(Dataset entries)
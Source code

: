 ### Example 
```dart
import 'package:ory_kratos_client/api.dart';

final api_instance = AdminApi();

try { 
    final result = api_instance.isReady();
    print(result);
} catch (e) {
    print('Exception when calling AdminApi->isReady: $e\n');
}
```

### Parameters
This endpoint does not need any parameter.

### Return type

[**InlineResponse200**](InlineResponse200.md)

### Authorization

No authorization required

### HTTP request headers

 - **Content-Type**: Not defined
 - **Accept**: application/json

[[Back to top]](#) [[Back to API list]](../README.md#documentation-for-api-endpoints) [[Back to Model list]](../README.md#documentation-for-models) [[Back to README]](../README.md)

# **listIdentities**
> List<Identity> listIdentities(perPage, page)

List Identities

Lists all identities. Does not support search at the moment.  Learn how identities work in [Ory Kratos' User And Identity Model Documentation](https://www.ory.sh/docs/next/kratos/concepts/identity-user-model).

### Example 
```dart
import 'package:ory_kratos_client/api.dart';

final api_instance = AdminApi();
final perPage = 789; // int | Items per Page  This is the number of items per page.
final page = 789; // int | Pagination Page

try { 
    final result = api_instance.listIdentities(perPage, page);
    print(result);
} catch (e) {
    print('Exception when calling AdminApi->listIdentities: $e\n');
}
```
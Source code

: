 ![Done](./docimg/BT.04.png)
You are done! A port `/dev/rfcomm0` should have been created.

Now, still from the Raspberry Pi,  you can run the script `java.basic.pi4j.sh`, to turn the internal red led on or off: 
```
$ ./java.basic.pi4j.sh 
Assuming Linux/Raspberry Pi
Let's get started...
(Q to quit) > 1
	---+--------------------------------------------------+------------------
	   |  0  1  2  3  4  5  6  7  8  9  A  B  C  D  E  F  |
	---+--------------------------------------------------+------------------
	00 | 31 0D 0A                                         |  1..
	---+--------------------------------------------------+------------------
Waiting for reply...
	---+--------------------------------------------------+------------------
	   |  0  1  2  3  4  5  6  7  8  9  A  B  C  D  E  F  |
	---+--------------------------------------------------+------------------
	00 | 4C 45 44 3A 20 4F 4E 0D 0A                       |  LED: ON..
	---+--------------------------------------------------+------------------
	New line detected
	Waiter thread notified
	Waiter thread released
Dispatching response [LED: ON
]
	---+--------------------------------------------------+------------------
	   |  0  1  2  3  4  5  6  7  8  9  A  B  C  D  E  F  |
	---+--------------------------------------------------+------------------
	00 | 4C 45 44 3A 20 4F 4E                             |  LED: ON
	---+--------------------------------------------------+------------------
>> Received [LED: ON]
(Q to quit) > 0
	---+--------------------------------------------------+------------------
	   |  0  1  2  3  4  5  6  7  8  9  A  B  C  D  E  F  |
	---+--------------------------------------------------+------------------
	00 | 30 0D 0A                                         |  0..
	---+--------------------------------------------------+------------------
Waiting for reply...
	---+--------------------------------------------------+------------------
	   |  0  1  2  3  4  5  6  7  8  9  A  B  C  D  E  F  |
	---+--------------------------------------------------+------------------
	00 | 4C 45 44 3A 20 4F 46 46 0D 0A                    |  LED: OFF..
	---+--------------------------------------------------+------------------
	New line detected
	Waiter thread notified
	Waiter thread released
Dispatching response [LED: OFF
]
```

> _What you have to do_: Among the lines of the data, identify those with the word "Identity". Copy each of them.

> _Answer space_:
> List<Identity> listIdentities(perPage, page)
Lists all identities. Does not support search at the moment.  Learn how identities work in [Ory Kratos' User And Identity Model Documentation](https://www.ory.sh/docs/next/kratos/concepts/identity-user-model).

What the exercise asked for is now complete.